The baby was fine apparently, I was the one that needed healing. I kept thinking what if something happened to my child, I won't forgive myself for not showing the poor baby some love.

And in that moment, I felt love like I have never felt before. It was an overwhelming feeling. 

That was the moment I got over my worst phobia. I would do this over again just to feel the way I feel now. Being able to love another more than you love yourself is the most selfless feeling in the world and I wont trade that for anything.

I love you baby Olamishile.

Tuesday, 7 March 2017

Motherhood: It's been a lonely and life changing road for me

Sigh.
I don't even know where to begin.

This past year of motherhood has taken something from me. I want to be honest about that... not because I don't love my son, but because I think too many women are suffering quietly behind a smile and a "I'm managing."

I am not always managing.

Some days I wonder if I am built for this. Not because I don't love him fiercely... but because society hands you a baby and simultaneously hands you an impossible standard. And then other women, the ones who should understand most, become the loudest critics. That part hurt more than I expected.
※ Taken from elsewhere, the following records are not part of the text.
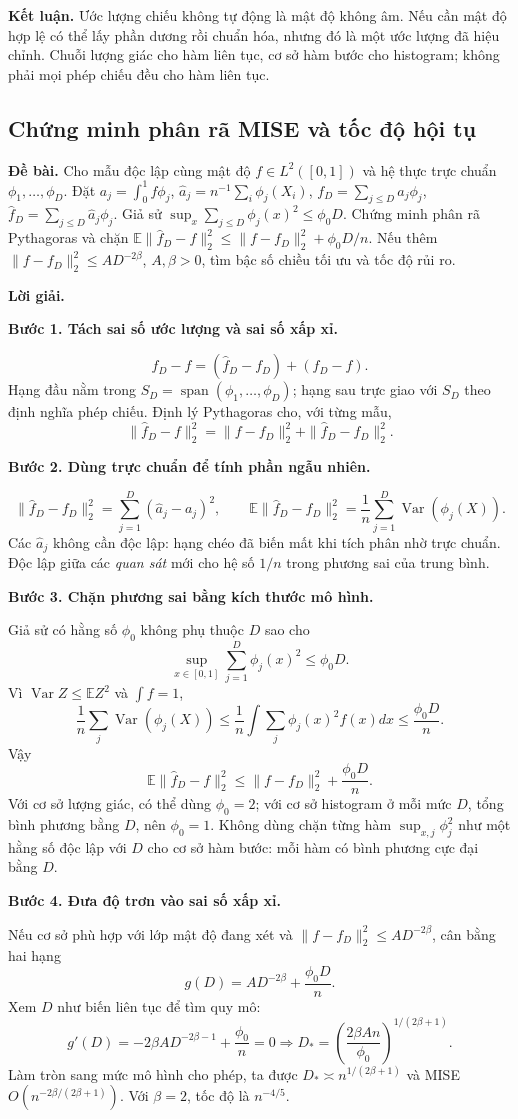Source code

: \documentclass[11pt,a4paper]{article}
\newcommand{\E}{\mathbb E}
\DeclareMathOperator{\Var}{Var}
\newcommand{\buoc}[1]{\par\medskip\textbf{#1}\par}
\begin{document}
\textbf{Kết luận.} Ước lượng chiếu không tự động là mật độ không âm. Nếu cần mật độ hợp lệ có thể lấy phần dương rồi chuẩn hóa, nhưng đó là một ước lượng đã hiệu chỉnh. Chuỗi lượng giác cho hàm liên tục, cơ sở hàm bước cho histogram; không phải mọi phép chiếu đều cho hàm liên tục.

\subsection{Chứng minh phân rã MISE và tốc độ hội tụ}
\textbf{Đề bài.} Cho mẫu độc lập cùng mật độ $f\in L^2([0,1])$ và
hệ thực trực chuẩn $\phi_1,\ldots,\phi_D$.
Đặt $a_j=\int_0^1f\phi_j$, $\widehat a_j=n^{-1}\sum_i\phi_j(X_i)$,
$f_D=\sum_{j\leq D}a_j\phi_j$, $\widehat f_D=\sum_{j\leq D}\widehat a_j\phi_j$.
Giả sử $\sup_x\sum_{j\leq D}\phi_j(x)^2\leq\phi_0D$.
Chứng minh phân rã Pythagoras và chặn
$\E\|\widehat f_D-f\|_2^2\leq\|f-f_D\|_2^2+\phi_0D/n$.
Nếu thêm $\|f-f_D\|_2^2\leq AD^{-2\beta}$, $A,\beta>0$,
tìm bậc số chiều tối ưu và tốc độ rủi ro.

\textbf{Lời giải.}
\buoc{Bước 1. Tách sai số ước lượng và sai số xấp xỉ.}
\[
\widehat f_D-f=(\widehat f_D-f_D)+(f_D-f).
\]
Hạng đầu nằm trong $S_D=\operatorname{span}(\phi_1,\ldots,\phi_D)$; hạng sau trực giao với $S_D$ theo định nghĩa phép chiếu. Định lý Pythagoras cho, với từng mẫu,
\[
\|\widehat f_D-f\|_2^2=\|f-f_D\|_2^2+\|\widehat f_D-f_D\|_2^2.
\]
\buoc{Bước 2. Dùng trực chuẩn để tính phần ngẫu nhiên.}
\[
\|\widehat f_D-f_D\|_2^2=\sum_{j=1}^D(\widehat a_j-a_j)^2,
\qquad
\E\|\widehat f_D-f_D\|_2^2=\frac1n\sum_{j=1}^D\Var(\phi_j(X)).
\]
Các $\widehat a_j$ không cần độc lập: hạng chéo đã biến mất khi tích phân nhờ trực chuẩn. Độc lập giữa các \emph{quan sát} mới cho hệ số $1/n$ trong phương sai của trung bình.
\buoc{Bước 3. Chặn phương sai bằng kích thước mô hình.}
Giả sử có hằng số $\phi_0$ không phụ thuộc $D$ sao cho
\[
\sup_{x\in[0,1]}\sum_{j=1}^D\phi_j(x)^2\leq\phi_0D.
\]
Vì $\Var Z\leq\E Z^2$ và $\int f=1$,
\[
\frac1n\sum_j\Var(\phi_j(X))\leq\frac1n\int\sum_j\phi_j(x)^2f(x)dx
\leq\frac{\phi_0D}{n}.
\]
Vậy
\[
\boxed{\E\|\widehat f_D-f\|_2^2\leq\|f-f_D\|_2^2+\frac{\phi_0D}{n}.}
\]
Với cơ sở lượng giác, có thể dùng $\phi_0=2$; với cơ sở histogram ở mỗi mức $D$, tổng bình phương bằng $D$, nên $\phi_0=1$. Không dùng chặn từng hàm $\sup_{x,j}\phi_j^2$ như một hằng số độc lập với $D$ cho cơ sở hàm bước: mỗi hàm có bình phương cực đại bằng $D$.
\buoc{Bước 4. Đưa độ trơn vào sai số xấp xỉ.}
Nếu cơ sở phù hợp với lớp mật độ đang xét và
$\|f-f_D\|_2^2\leq A D^{-2\beta}$, cân bằng hai hạng
\[
g(D)=AD^{-2\beta}+\frac{\phi_0D}{n}.
\]
Xem $D$ như biến liên tục để tìm quy mô:
\[
g'(D)=-2\beta AD^{-2\beta-1}+\frac{\phi_0}{n}=0
\Longrightarrow D_* =\left(\frac{2\beta An}{\phi_0}\right)^{1/(2\beta+1)}.
\]
Làm tròn sang mức mô hình cho phép, ta được $D_*\asymp n^{1/(2\beta+1)}$ và MISE $O(n^{-2\beta/(2\beta+1)})$. Với $\beta=2$, tốc độ là $n^{-4/5}$.
\end{document}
My first real battle was adjusting to a life I could no longer recognise as mine.

I still haven't fully figured it out.

No help. No village. Just me, running on almost no sleep, waking up to bathe him, bathe myself, cook, pack two bags, and show up to my business like I had a full night's rest. Every single day. And because I was exclusively breastfeeding and he refused a bottle, I carried him everywhere... long trips, work commitments, everything. My body was not my own. My time was not my own.

I am an entrepreneur. I built my life around freedom and intention. Losing control of my own schedule... not even being able to jump in the shower without planning it... broke something in me a little. I won't pretend otherwise.
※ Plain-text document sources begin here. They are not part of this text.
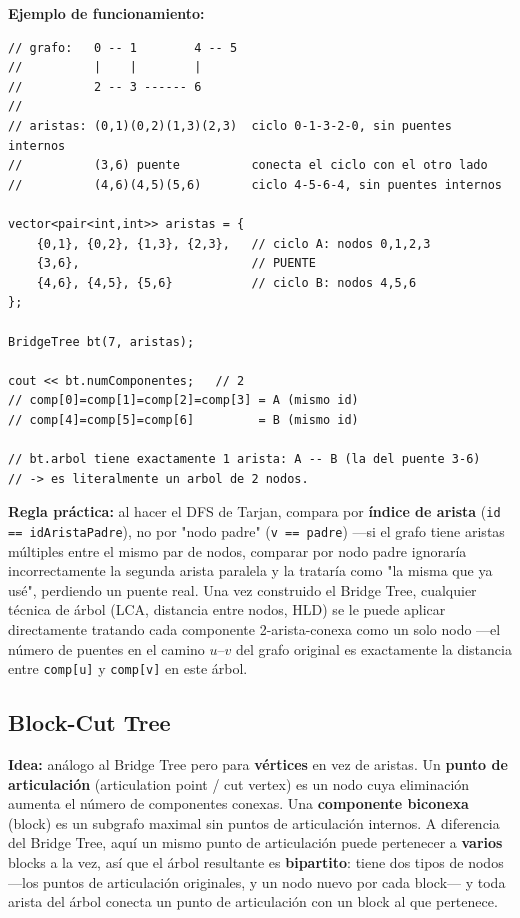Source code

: \documentclass[10pt,a4paper,twocolumn]{article}
\begin{document}
\textbf{Ejemplo de funcionamiento:}

\begin{lstlisting}[style=cpp]
// grafo:   0 -- 1        4 -- 5
//          |    |        |
//          2 -- 3 ------ 6
//
// aristas: (0,1)(0,2)(1,3)(2,3)  ciclo 0-1-3-2-0, sin puentes internos
//          (3,6) puente          conecta el ciclo con el otro lado
//          (4,6)(4,5)(5,6)       ciclo 4-5-6-4, sin puentes internos

vector<pair<int,int>> aristas = {
    {0,1}, {0,2}, {1,3}, {2,3},   // ciclo A: nodos 0,1,2,3
    {3,6},                        // PUENTE
    {4,6}, {4,5}, {5,6}           // ciclo B: nodos 4,5,6
};

BridgeTree bt(7, aristas);

cout << bt.numComponentes;   // 2
// comp[0]=comp[1]=comp[2]=comp[3] = A (mismo id)
// comp[4]=comp[5]=comp[6]         = B (mismo id)

// bt.arbol tiene exactamente 1 arista: A -- B (la del puente 3-6)
// -> es literalmente un arbol de 2 nodos.
\end{lstlisting}

\textbf{Regla práctica:} al hacer el DFS de Tarjan, compara por
\textbf{índice de arista} (\texttt{id == idAristaPadre}), no por
"nodo padre" (\texttt{v == padre}) —si el grafo tiene aristas
múltiples entre el mismo par de nodos, comparar por nodo padre
ignoraría incorrectamente la segunda arista paralela y la trataría
como "la misma que ya usé", perdiendo un puente real. Una vez
construido el Bridge Tree, cualquier técnica de árbol (LCA,
distancia entre nodos, HLD) se le puede aplicar directamente
tratando cada componente 2-arista-conexa como un solo nodo —el
número de puentes en el camino $u$--$v$ del grafo original es
exactamente la distancia entre \texttt{comp[u]} y \texttt{comp[v]}
en este árbol.


\subsection{Block-Cut Tree}

\textbf{Idea:} análogo al Bridge Tree pero para \textbf{vértices} en
vez de aristas. Un \textbf{punto de articulación} (articulation
point / cut vertex) es un nodo cuya eliminación aumenta el número de
componentes conexas. Una \textbf{componente biconexa} (block) es un
subgrafo maximal sin puntos de articulación internos. A diferencia
del Bridge Tree, aquí un mismo punto de articulación puede pertenecer
a \textbf{varios} blocks a la vez, así que el árbol resultante es
\textbf{bipartito}: tiene dos tipos de nodos —los puntos de
articulación originales, y un nodo nuevo por cada block— y toda
arista del árbol conecta un punto de articulación con un block al
que pertenece.
\end{document}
My second battle was loneliness dressed up as being surrounded by people.

My husband tries. He genuinely does. But trying and being enough are not always the same thing. And what I needed... what I still need sometimes, is just someone to look me in the eye and say you are doing a great job today. Not once. Regularly. Because this job has no performance review, no salary, and no days off.

I stopped reaching out because it felt like no one would truly understand. My mother's generation was taught to carry it and keep moving. She had three of us and didn't complain. I know that. But silence is not strength. It is just silence.

And can we talk about the weight of it all for a moment?

We work. We build. We come home and we cook and clean and organise and nurture and hold everything together... and we are not supposed to be tired. We are not supposed to have hard days. We are not supposed to say this is too much.

But it is sometimes too much.

And saying that out loud does not make me a bad mother. It makes me an honest one.

I am still here. Still showing up. Still learning.